Supplied information below:
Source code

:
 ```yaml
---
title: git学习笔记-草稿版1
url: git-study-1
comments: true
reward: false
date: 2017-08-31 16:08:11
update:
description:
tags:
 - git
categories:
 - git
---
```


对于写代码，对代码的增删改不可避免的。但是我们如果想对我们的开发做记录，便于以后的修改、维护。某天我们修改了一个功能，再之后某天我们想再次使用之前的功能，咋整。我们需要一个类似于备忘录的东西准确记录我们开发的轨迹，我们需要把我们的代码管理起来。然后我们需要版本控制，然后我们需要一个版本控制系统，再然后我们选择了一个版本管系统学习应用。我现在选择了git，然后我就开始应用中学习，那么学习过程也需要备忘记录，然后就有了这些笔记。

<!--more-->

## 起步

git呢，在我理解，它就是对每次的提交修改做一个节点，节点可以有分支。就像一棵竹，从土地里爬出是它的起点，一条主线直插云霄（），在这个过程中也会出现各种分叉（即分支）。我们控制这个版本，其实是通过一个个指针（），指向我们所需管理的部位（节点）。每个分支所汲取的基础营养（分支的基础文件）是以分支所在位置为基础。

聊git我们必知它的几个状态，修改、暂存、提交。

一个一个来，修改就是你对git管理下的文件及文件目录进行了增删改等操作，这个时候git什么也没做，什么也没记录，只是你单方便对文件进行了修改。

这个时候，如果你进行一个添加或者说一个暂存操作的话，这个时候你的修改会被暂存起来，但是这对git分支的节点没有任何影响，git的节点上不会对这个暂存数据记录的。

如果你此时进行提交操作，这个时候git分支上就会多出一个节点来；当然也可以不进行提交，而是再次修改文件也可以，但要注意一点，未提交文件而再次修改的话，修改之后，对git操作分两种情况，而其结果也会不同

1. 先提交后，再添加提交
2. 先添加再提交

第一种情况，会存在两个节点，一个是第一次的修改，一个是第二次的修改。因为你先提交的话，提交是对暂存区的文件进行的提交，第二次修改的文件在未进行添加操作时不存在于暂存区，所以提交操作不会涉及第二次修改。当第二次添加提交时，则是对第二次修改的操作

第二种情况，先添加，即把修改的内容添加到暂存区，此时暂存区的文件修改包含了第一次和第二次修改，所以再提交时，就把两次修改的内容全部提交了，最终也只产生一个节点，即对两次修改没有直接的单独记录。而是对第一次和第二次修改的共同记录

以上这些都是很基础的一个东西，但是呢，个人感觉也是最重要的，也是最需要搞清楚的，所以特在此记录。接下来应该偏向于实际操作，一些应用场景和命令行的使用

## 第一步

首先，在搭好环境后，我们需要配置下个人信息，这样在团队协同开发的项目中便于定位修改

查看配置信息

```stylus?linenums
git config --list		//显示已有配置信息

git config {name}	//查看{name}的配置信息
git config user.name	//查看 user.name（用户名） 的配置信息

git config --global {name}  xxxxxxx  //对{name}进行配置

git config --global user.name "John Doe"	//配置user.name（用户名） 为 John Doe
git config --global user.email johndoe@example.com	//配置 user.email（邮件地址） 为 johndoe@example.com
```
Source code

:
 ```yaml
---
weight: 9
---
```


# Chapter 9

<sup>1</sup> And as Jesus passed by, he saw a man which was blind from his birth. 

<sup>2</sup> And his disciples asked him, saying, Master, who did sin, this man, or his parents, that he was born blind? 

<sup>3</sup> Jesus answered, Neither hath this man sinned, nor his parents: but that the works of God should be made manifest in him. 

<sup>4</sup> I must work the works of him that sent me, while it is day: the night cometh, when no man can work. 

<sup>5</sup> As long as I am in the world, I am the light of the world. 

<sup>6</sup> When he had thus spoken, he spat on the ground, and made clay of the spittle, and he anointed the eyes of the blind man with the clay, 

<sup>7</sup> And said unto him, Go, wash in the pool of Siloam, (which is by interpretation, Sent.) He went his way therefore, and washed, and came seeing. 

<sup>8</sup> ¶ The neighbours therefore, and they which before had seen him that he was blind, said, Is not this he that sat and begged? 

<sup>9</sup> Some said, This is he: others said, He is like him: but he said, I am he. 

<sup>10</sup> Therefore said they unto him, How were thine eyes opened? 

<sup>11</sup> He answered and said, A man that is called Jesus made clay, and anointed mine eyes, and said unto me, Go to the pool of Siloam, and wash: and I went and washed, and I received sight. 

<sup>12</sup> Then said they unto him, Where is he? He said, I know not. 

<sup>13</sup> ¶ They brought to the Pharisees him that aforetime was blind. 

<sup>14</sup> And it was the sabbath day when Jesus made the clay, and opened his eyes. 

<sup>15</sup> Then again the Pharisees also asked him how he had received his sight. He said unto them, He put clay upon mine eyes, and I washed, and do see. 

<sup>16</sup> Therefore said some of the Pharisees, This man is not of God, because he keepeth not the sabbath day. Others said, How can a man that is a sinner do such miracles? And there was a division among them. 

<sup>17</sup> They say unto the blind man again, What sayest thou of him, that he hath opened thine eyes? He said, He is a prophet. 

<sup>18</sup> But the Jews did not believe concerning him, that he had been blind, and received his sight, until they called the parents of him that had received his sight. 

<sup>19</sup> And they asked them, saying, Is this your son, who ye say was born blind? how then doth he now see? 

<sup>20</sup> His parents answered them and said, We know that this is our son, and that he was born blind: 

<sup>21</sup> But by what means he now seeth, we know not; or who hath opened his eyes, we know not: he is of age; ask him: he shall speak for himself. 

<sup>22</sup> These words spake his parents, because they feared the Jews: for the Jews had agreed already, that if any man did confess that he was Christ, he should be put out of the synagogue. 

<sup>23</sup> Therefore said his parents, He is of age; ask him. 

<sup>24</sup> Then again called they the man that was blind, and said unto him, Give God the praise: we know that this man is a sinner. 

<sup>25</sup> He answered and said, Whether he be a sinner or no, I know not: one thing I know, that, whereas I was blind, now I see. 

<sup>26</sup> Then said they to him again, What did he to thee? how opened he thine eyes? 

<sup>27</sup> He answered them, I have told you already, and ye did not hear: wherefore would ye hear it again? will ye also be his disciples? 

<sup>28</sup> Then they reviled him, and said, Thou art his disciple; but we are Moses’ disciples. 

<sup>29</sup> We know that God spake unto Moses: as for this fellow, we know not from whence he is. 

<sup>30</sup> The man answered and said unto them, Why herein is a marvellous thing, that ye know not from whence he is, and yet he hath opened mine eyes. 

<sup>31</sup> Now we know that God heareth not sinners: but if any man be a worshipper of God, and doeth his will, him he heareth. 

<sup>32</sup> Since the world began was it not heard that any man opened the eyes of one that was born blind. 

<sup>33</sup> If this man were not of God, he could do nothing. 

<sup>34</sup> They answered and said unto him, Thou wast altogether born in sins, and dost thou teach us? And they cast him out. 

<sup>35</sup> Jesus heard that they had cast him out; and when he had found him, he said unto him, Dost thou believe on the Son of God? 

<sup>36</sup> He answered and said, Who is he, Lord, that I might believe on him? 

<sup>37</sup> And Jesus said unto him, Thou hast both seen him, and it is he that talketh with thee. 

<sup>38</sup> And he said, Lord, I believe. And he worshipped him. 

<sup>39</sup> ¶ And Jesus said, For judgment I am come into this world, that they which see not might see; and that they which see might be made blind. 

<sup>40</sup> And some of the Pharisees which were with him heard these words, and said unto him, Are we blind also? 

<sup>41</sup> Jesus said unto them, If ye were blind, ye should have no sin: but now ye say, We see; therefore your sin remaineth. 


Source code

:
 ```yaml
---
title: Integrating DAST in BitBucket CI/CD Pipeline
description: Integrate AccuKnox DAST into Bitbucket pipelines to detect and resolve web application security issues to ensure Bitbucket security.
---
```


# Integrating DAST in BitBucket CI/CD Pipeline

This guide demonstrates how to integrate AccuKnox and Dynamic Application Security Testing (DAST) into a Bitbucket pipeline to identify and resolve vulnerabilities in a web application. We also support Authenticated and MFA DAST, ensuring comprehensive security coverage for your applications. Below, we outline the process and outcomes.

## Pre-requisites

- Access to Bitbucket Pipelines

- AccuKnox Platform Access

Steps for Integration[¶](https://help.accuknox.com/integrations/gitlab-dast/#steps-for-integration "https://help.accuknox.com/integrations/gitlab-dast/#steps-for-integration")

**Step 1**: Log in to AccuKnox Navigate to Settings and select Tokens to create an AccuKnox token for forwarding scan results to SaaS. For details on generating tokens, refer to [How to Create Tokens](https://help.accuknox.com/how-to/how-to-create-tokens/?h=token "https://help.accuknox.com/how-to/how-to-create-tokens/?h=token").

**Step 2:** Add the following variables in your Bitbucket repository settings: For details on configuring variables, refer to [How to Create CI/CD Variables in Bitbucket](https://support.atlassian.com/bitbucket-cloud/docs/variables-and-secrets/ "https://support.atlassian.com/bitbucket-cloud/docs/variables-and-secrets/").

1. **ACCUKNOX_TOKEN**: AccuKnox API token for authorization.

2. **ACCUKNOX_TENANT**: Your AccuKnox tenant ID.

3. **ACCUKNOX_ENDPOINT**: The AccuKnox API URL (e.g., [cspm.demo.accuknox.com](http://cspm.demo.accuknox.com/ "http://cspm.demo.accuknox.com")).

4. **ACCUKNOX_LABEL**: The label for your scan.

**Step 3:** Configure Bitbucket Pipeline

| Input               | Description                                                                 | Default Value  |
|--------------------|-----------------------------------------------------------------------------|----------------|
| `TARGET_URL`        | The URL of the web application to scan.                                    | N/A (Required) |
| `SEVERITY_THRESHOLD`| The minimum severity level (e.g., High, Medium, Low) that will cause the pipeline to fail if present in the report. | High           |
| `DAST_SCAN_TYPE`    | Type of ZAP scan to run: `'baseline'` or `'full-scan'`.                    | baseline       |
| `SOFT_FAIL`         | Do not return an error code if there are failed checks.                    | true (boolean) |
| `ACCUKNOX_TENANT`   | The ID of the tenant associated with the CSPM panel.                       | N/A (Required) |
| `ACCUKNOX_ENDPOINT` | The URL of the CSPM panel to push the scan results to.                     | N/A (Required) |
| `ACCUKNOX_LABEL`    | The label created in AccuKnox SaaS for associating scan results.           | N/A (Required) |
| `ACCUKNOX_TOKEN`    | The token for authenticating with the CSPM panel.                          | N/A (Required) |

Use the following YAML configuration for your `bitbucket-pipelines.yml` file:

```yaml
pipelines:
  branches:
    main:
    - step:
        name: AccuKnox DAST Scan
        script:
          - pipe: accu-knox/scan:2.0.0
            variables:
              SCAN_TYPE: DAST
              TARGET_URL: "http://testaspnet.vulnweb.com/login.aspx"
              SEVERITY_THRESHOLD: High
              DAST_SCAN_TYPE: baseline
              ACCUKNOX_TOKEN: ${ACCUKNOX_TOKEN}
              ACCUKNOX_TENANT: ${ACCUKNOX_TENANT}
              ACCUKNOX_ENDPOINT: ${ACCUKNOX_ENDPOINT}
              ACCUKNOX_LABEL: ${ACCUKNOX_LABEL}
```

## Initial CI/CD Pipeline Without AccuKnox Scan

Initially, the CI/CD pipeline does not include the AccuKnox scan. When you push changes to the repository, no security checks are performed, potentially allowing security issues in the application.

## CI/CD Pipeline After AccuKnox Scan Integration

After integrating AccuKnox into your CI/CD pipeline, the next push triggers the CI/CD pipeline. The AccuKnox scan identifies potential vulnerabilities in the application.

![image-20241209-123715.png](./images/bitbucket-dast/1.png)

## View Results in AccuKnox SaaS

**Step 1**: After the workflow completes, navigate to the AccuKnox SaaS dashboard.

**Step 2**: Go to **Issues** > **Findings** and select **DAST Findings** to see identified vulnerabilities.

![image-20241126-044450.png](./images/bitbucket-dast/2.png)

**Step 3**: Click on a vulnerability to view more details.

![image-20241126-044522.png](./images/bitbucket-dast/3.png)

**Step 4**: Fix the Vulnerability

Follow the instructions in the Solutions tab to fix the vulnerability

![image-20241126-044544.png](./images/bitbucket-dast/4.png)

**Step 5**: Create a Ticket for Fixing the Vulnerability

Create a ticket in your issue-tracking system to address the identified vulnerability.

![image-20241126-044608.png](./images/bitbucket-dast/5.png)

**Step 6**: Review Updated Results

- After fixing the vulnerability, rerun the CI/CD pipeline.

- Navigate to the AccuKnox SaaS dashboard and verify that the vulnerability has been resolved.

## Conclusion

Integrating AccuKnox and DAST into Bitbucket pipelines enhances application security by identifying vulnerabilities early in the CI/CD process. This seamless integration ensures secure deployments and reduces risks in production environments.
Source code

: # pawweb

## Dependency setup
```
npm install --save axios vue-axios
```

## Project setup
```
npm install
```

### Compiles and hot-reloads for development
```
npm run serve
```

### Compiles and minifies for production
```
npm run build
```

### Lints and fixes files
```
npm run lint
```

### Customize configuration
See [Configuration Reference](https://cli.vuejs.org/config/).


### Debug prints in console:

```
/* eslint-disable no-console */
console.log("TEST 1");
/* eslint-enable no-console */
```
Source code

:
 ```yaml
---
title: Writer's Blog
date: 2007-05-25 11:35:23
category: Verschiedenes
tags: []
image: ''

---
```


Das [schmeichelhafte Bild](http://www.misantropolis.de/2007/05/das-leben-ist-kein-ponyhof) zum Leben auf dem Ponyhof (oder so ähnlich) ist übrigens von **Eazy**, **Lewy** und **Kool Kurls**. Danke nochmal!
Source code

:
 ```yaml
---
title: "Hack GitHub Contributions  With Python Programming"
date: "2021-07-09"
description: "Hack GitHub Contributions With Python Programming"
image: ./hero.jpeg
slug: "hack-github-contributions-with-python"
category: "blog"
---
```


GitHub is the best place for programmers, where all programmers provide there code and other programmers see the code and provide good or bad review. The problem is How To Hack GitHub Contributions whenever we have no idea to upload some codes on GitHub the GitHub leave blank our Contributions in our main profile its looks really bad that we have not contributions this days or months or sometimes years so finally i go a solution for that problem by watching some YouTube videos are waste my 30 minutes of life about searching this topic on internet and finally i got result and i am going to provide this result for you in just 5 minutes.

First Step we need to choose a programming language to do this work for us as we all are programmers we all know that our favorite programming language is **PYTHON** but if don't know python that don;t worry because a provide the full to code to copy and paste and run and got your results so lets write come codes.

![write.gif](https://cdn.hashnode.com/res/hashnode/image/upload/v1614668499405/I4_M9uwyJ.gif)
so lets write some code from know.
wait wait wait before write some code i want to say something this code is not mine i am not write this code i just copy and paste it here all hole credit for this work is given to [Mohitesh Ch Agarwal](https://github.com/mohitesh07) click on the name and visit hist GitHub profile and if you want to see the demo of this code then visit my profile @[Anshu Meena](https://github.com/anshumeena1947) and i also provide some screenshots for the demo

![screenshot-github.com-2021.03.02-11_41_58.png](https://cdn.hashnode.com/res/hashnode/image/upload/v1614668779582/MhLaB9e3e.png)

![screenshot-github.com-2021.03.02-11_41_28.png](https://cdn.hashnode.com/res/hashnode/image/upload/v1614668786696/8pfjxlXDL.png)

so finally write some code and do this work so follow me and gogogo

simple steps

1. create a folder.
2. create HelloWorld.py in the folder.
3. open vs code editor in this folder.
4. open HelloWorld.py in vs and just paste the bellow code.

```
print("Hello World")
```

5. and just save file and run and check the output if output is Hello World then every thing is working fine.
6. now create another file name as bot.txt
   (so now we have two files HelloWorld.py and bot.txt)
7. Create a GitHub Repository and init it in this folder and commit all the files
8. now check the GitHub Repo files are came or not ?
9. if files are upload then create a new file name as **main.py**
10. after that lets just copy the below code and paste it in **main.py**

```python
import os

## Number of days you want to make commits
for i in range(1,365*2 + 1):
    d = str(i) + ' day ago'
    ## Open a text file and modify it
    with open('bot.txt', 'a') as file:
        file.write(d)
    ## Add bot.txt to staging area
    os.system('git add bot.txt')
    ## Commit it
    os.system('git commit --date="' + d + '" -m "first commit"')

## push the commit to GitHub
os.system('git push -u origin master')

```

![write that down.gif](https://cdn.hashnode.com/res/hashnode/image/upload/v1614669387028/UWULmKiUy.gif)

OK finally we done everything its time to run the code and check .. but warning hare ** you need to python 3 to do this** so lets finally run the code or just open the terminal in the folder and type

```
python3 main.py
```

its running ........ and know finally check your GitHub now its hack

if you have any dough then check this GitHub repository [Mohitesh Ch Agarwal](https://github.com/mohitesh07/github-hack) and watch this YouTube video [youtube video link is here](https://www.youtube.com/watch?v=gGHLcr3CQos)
End of Supplied information.
What is expected >> Which lines of the data contain "believe"? Copy them all.

The completed task >>
<sup>18</sup> But the Jews did not believe concerning him, that he had been blind, and received his sight, until they called the parents of him that had received his sight. 
<sup>35</sup> Jesus heard that they had cast him out; and when he had found him, he said unto him, Dost thou believe on the Son of God? 
<sup>36</sup> He answered and said, Who is he, Lord, that I might believe on him? 
<sup>38</sup> And he said, Lord, I believe. And he worshipped him. 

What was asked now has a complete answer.